A couple of weeks ago, there was a tweet that caught fire in the startup twittersphere that said “Congratulating an entrepreneur for raising money is like congratulating a chef for buying the ingredients.”

Look, I get the sentiment – the work is just beginning – but I think the message is misguided. Anyone can go to the store and buy ingredients. Getting jaded and skeptical investors to invest in your startup is hard and I think it’s worth celebrating.

Startups (as is life) are a journey and you better stop and enjoy the ride. Your job as a parent is to produce an 18-year-old with the proper tools to go become a contributing member of society, right? Does that mean you shouldn’t celebrate your child’s birth, or all those wonderful accomplishments along the way? If your only measure of success as an entrepreneur is the end game, you’re going to wake up one day rich, empty and lonely.
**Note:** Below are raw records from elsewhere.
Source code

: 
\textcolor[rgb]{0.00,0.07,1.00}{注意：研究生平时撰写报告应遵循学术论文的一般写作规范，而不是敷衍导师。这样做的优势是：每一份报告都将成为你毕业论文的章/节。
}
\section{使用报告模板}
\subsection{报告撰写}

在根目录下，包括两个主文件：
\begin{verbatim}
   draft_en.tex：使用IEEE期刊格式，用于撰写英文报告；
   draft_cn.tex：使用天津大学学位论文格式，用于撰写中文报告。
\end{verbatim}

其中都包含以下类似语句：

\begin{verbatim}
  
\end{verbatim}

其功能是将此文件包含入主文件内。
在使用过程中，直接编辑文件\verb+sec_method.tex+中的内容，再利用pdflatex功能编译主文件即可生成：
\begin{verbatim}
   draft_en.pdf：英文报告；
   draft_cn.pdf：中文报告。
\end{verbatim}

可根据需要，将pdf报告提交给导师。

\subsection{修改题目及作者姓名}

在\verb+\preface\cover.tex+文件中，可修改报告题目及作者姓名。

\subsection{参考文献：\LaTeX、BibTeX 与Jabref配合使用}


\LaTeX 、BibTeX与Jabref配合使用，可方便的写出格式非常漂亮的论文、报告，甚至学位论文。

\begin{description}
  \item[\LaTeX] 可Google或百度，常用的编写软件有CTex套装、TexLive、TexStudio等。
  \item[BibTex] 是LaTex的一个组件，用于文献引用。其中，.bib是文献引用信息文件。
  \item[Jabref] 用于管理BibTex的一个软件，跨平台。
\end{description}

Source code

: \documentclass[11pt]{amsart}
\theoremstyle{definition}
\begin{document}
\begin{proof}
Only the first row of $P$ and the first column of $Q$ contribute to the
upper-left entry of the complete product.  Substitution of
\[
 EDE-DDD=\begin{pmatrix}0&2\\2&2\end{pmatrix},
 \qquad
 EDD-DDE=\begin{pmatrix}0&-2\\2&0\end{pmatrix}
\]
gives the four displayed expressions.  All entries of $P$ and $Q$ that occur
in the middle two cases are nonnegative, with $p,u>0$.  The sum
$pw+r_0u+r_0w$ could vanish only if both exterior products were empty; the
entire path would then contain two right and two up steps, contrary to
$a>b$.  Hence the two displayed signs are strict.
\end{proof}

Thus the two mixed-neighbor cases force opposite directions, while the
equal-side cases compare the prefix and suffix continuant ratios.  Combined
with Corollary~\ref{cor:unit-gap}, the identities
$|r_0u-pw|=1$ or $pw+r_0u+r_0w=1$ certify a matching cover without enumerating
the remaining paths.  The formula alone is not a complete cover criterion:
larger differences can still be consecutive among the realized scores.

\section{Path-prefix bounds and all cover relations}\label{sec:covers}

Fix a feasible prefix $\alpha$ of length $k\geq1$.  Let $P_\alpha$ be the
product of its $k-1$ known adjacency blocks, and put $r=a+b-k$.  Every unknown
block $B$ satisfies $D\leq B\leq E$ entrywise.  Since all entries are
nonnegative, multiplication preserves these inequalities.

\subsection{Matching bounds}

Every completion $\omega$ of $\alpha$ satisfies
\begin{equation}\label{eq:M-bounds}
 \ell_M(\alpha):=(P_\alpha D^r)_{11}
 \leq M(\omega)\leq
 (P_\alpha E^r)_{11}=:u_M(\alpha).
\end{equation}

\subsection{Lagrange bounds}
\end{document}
The better message is to not read your own press clippings and start believing all the nonsense people are saying about you when you raise a round of financing. That’s a fatal mistake.

However, I believe it’s absolutely appropriate to celebrate closing a round of financing – especially with your team. Shout it from the rooftops – what you’re really saying is “Hey, we’ve got a strong balance sheet!” It gets everyone on the team fired up and helps immensely with things like recruiting. It also gives your small company more credibility with potential customers. Take the whole team bowling and get hammered. Better yet, take ‘em all skydiving, or rally-car driving, or river rafting – something exhilarating. Raising capital is really taxing and it puts a terrific strain on the whole team, not just the founder or CEO. Blow off some steam and go celebrate the hell out of a great accomplishment in the life of your startup.

Then, forget about it and get back to work, you have a company to build. Raising capital is an achievement to be commemorated, just like a first release or landing your first enterprise customer, but it’s not a measure of success. Don’t fall into the trap of buying into all the praise that family, friends and the press will inevitably throw your way for raising money – and make sure your people don’t either.

Watch for team members who don’t understand the difference between celebrating a milestone and buying into all that crap (it’ll happen – trust me) and gently enlighten them.

I’ll say it again – startup life is tough. Heartily celebrate the wins, including raising capital – they’re few and far between!

Mark Solon is managing partner of Highway 12 Ventures, a Boise venture capital firm. 

About Mark Solon


  1. According to this WSJ article published two days ago (http://online.wsj.com/article/SB10000872396390443720204578004980476429190.html) raising venture capital produces only a 25% success rate.

    Reason to celebrate? 25%. Reason to congratulate? 75%.

    A capital raise, besides beefing up the balance sheet, spreads the high risk of losing money on investor’s shoulders.

  2. Mark:

    Great read and thanks for sharing.

    I had a mentor once tell me that “progress is not measured by the end result but rather the accomplishments along the way.” All to often we build the “Big Picture” in our minds and or on paper and forget to produce the road map that leads us to the objective. It’s this road map that allows celebration of the small and consistent wins. This progressive momentum creates an enthused environment resulting in amazing productivity. We have all seen individuals and teams get overly excited about the grand vision and soon stray and become disengaged because no “Progress” is being recognized. In any business model today, the adage Plan your work and work your plan is more important than ever…….

    I solute your idea of celebrating wins and remain focused on constant progression.